**INSTRUCTIONS FOR THE TASK**
Print all the data below exactly, without images.

**INFORMATION GIVEN**
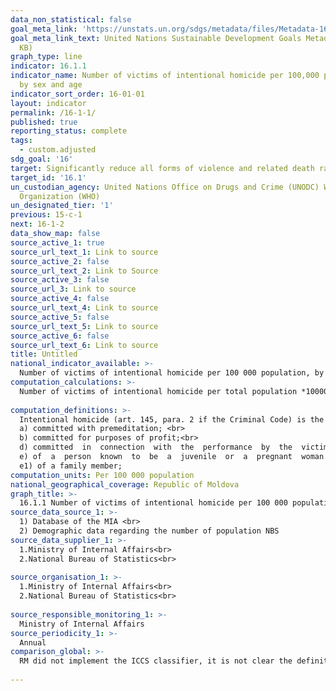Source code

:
 ```yaml
---
data_non_statistical: false
goal_meta_link: 'https://unstats.un.org/sdgs/metadata/files/Metadata-16-01-01.pdf '
goal_meta_link_text: United Nations Sustainable Development Goals Metadata (PDF 222
  KB)
graph_type: line
indicator: 16.1.1
indicator_name: Number of victims of intentional homicide per 100,000 population,
  by sex and age
indicator_sort_order: 16-01-01
layout: indicator
permalink: /16-1-1/
published: true
reporting_status: complete
tags:
  - custom.adjusted
sdg_goal: '16'
target: Significantly reduce all forms of violence and related death rates everywhere
target_id: '16.1'
un_custodian_agency: United Nations Office on Drugs and Crime (UNODC) World Health
  Organization (WHO)
un_designated_tier: '1'
previous: 15-c-1
next: 16-1-2
data_show_map: false
source_active_1: true
source_url_text_1: Link to source
source_active_2: false
source_url_text_2: Link to Source
source_active_3: false
source_url_3: Link to source
source_active_4: false
source_url_text_4: Link to source
source_active_5: false
source_url_text_5: Link to source
source_active_6: false
source_url_text_6: Link to source
title: Untitled
national_indicator_available: >-
  Number of victims of intentional homicide per 100 000 population, by sex and age
computation_calculations: >-
  Number of victims of intentional homicide per total population *100000<br> 
  
computation_definitions: >-
  Intentional homicide (art. 145, para. 2 if the Criminal Code) is the murder:<br> 
  a) committed with premeditation; <br> 
  b) committed for purposes of profit;<br> 
  d) committed  in  connection  with  the  performance  by  the  victim  of  official  or  public duties;<br> 
  e) of  a  person  known  to  be  a  juvenile  or  a  pregnant  woman  or  committed  by taking advantage of the  victim’s known or obvious  helpless condition caused  by advanced age, disease, physical, or mental handicap or another factor;<br> 
  e1) of a family member;                                                                                                                   f) accompanied by kidnapping or taking the person hostage;                                                             g) of two or more persons;                                                                                                              h) of  a  representative  of  a  public  authority  or  a  serviceperson  or  their  close  relatives during or in connection with the performance of professional duties by the representative or the serviceperson; i) committed by two or more persons;                                                                                              j) committed with extreme cruelty or with sadistic motives;                                                                 k) committed in order to conceal another crime or to facilitate its commission;                                     l) committed from motives of social, racial, or religious hatred;                                                         m) committed through means dangerous to life and health of many persons;                                     n) committed in order to remove and/or use or sell the victim’s organs or tissues;                              o) committed by a person who previously  had committed an  intentional  murder set forth in par. (1); p) committed by contract; 
computation_units: Per 100 000 population
national_geographical_coverage: Republic of Moldova
graph_title: >-
  16.1.1 Number of victims of intentional homicide per 100 000 population, by sex and age 
source_data_source_1: >-
  1) Database of the MIA <br> 
  2) Demographic data regarding the number of population NBS 
source_data_supplier_1: >-
  1.Ministry of Internal Affairs<br> 
  2.National Bureau of Statistics<br> 
  
source_organisation_1: >-
  1.Ministry of Internal Affairs<br> 
  2.National Bureau of Statistics<br> 
  
source_responsible_monitoring_1: >-
  Ministry of Internal Affairs
source_periodicity_1: >-
  Annual
comparison_global: >-
  RM did not implement the ICCS classifier, it is not clear the definition of the intentional homicide coincides with the global one.<br> 
  
---
```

**RESPONSE AREA**
Source code

:
 ```yaml
---
data_non_statistical: false
goal_meta_link: 'https://unstats.un.org/sdgs/metadata/files/Metadata-16-01-01.pdf '
goal_meta_link_text: United Nations Sustainable Development Goals Metadata (PDF 222
  KB)
graph_type: line
indicator: 16.1.1
indicator_name: Number of victims of intentional homicide per 100,000 population,
  by sex and age
indicator_sort_order: 16-01-01
layout: indicator
permalink: /16-1-1/
published: true
reporting_status: complete
tags:
  - custom.adjusted
sdg_goal: '16'
target: Significantly reduce all forms of violence and related death rates everywhere
target_id: '16.1'
un_custodian_agency: United Nations Office on Drugs and Crime (UNODC) World Health
  Organization (WHO)
un_designated_tier: '1'
previous: 15-c-1
next: 16-1-2
data_show_map: false
source_active_1: true
source_url_text_1: Link to source
source_active_2: false
source_url_text_2: Link to Source
source_active_3: false
source_url_3: Link to source
source_active_4: false
source_url_text_4: Link to source
source_active_5: false
source_url_text_5: Link to source
source_active_6: false
source_url_text_6: Link to source
title: Untitled
national_indicator_available: >-
  Number of victims of intentional homicide per 100 000 population, by sex and age
computation_calculations: >-
  Number of victims of intentional homicide per total population *100000<br> 
  
computation_definitions: >-
  Intentional homicide (art. 145, para. 2 if the Criminal Code) is the murder:<br> 
  a) committed with premeditation; <br> 
  b) committed for purposes of profit;<br> 
  d) committed  in  connection  with  the  performance  by  the  victim  of  official  or  public duties;<br> 
  e) of  a  person  known  to  be  a  juvenile  or  a  pregnant  woman  or  committed  by taking advantage of the  victim’s known or obvious  helpless condition caused  by advanced age, disease, physical, or mental handicap or another factor;<br> 
  e1) of a family member;                                                                                                                   f) accompanied by kidnapping or taking the person hostage;                                                             g) of two or more persons;                                                                                                              h) of  a  representative  of  a  public  authority  or  a  serviceperson  or  their  close  relatives during or in connection with the performance of professional duties by the representative or the serviceperson; i) committed by two or more persons;                                                                                              j) committed with extreme cruelty or with sadistic motives;                                                                 k) committed in order to conceal another crime or to facilitate its commission;                                     l) committed from motives of social, racial, or religious hatred;                                                         m) committed through means dangerous to life and health of many persons;                                     n) committed in order to remove and/or use or sell the victim’s organs or tissues;                              o) committed by a person who previously  had committed an  intentional  murder set forth in par. (1); p) committed by contract; 
computation_units: Per 100 000 population
national_geographical_coverage: Republic of Moldova
graph_title: >-
  16.1.1 Number of victims of intentional homicide per 100 000 population, by sex and age 
source_data_source_1: >-
  1) Database of the MIA <br> 
  2) Demographic data regarding the number of population NBS 
source_data_supplier_1: >-
  1.Ministry of Internal Affairs<br> 
  2.National Bureau of Statistics<br> 
  
source_organisation_1: >-
  1.Ministry of Internal Affairs<br> 
  2.National Bureau of Statistics<br> 
  
source_responsible_monitoring_1: >-
  Ministry of Internal Affairs
source_periodicity_1: >-
  Annual
comparison_global: >-
  RM did not implement the ICCS classifier, it is not clear the definition of the intentional homicide coincides with the global one.<br> 
  
---
```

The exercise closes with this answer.